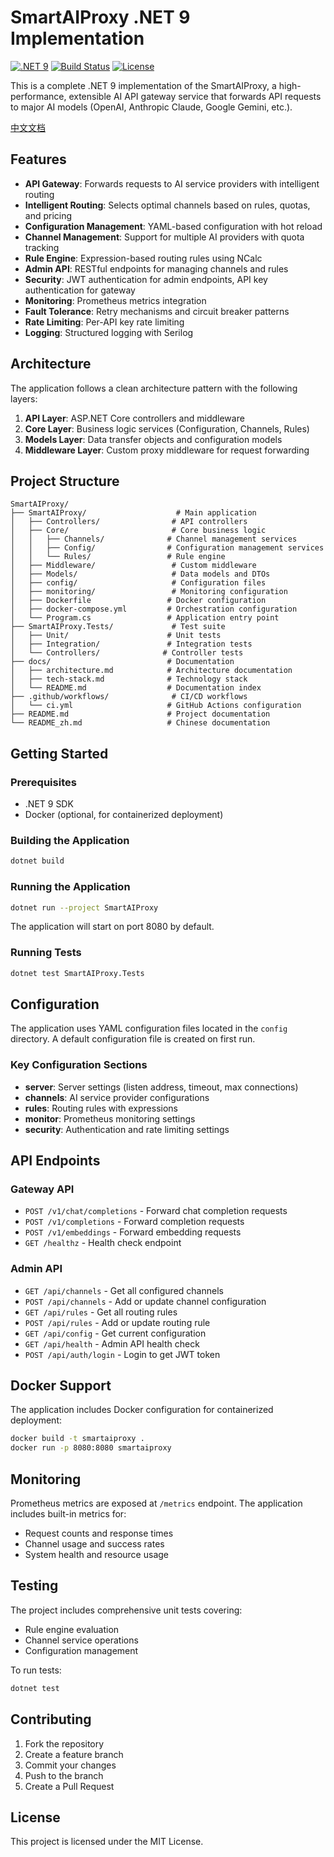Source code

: # SmartAIProxy .NET 9 Implementation

[![.NET 9](https://img.shields.io/badge/.NET-9.0-blue)](https://dotnet.microsoft.com/download/dotnet/9.0)
[![Build Status](https://github.com/ModerRAS/SmartAIProxy/workflows/CI/CD%20Pipeline/badge.svg)](https://github.com/ModerRAS/SmartAIProxy/actions)
[![License](https://img.shields.io/github/license/ModerRAS/SmartAIProxy)](LICENSE)

This is a complete .NET 9 implementation of the SmartAIProxy, a high-performance, extensible AI API gateway service that forwards API requests to major AI models (OpenAI, Anthropic Claude, Google Gemini, etc.).

[中文文档](README_zh.md)

## Features

- **API Gateway**: Forwards requests to AI service providers with intelligent routing
- **Intelligent Routing**: Selects optimal channels based on rules, quotas, and pricing
- **Configuration Management**: YAML-based configuration with hot reload
- **Channel Management**: Support for multiple AI providers with quota tracking
- **Rule Engine**: Expression-based routing rules using NCalc
- **Admin API**: RESTful endpoints for managing channels and rules
- **Security**: JWT authentication for admin endpoints, API key authentication for gateway
- **Monitoring**: Prometheus metrics integration
- **Fault Tolerance**: Retry mechanisms and circuit breaker patterns
- **Rate Limiting**: Per-API key rate limiting
- **Logging**: Structured logging with Serilog

## Architecture

The application follows a clean architecture pattern with the following layers:

1. **API Layer**: ASP.NET Core controllers and middleware
2. **Core Layer**: Business logic services (Configuration, Channels, Rules)
3. **Models Layer**: Data transfer objects and configuration models
4. **Middleware Layer**: Custom proxy middleware for request forwarding

## Project Structure

```
SmartAIProxy/
├── SmartAIProxy/                    # Main application
│   ├── Controllers/                # API controllers
│   ├── Core/                       # Core business logic
│   │   ├── Channels/              # Channel management services
│   │   ├── Config/                # Configuration management services
│   │   └── Rules/                 # Rule engine
│   ├── Middleware/                 # Custom middleware
│   ├── Models/                     # Data models and DTOs
│   ├── config/                     # Configuration files
│   ├── monitoring/                 # Monitoring configuration
│   ├── Dockerfile                 # Docker configuration
│   ├── docker-compose.yml         # Orchestration configuration
│   └── Program.cs                 # Application entry point
├── SmartAIProxy.Tests/             # Test suite
│   ├── Unit/                      # Unit tests
│   ├── Integration/               # Integration tests
│   └── Controllers/              # Controller tests
├── docs/                          # Documentation
│   ├── architecture.md            # Architecture documentation
│   ├── tech-stack.md              # Technology stack
│   └── README.md                  # Documentation index
├── .github/workflows/              # CI/CD workflows
│   └── ci.yml                     # GitHub Actions configuration
├── README.md                      # Project documentation
└── README_zh.md                   # Chinese documentation
```

## Getting Started

### Prerequisites

- .NET 9 SDK
- Docker (optional, for containerized deployment)

### Building the Application

```bash
dotnet build
```

### Running the Application

```bash
dotnet run --project SmartAIProxy
```

The application will start on port 8080 by default.

### Running Tests

```bash
dotnet test SmartAIProxy.Tests
```

## Configuration

The application uses YAML configuration files located in the `config` directory. A default configuration file is created on first run.

### Key Configuration Sections

- **server**: Server settings (listen address, timeout, max connections)
- **channels**: AI service provider configurations
- **rules**: Routing rules with expressions
- **monitor**: Prometheus monitoring settings
- **security**: Authentication and rate limiting settings

## API Endpoints

### Gateway API

- `POST /v1/chat/completions` - Forward chat completion requests
- `POST /v1/completions` - Forward completion requests
- `POST /v1/embeddings` - Forward embedding requests
- `GET /healthz` - Health check endpoint

### Admin API

- `GET /api/channels` - Get all configured channels
- `POST /api/channels` - Add or update channel configuration
- `GET /api/rules` - Get all routing rules
- `POST /api/rules` - Add or update routing rule
- `GET /api/config` - Get current configuration
- `GET /api/health` - Admin API health check
- `POST /api/auth/login` - Login to get JWT token

## Docker Support

The application includes Docker configuration for containerized deployment:

```bash
docker build -t smartaiproxy .
docker run -p 8080:8080 smartaiproxy
```

## Monitoring

Prometheus metrics are exposed at `/metrics` endpoint. The application includes built-in metrics for:
- Request counts and response times
- Channel usage and success rates
- System health and resource usage

## Testing

The project includes comprehensive unit tests covering:
- Rule engine evaluation
- Channel service operations
- Configuration management

To run tests:
```bash
dotnet test
```

## Contributing

1. Fork the repository
2. Create a feature branch
3. Commit your changes
4. Push to the branch
5. Create a Pull Request

## License

This project is licensed under the MIT License.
···
EXERCISE OBJECTIVE -
Whenever a line in the data holds "This", copy that line.

TASK SOLUTION -
This is a complete .NET 9 implementation of the SmartAIProxy, a high-performance, extensible AI API gateway service that forwards API requests to major AI models (OpenAI, Anthropic Claude, Google Gemini, etc.).
This project is licensed under the MIT License.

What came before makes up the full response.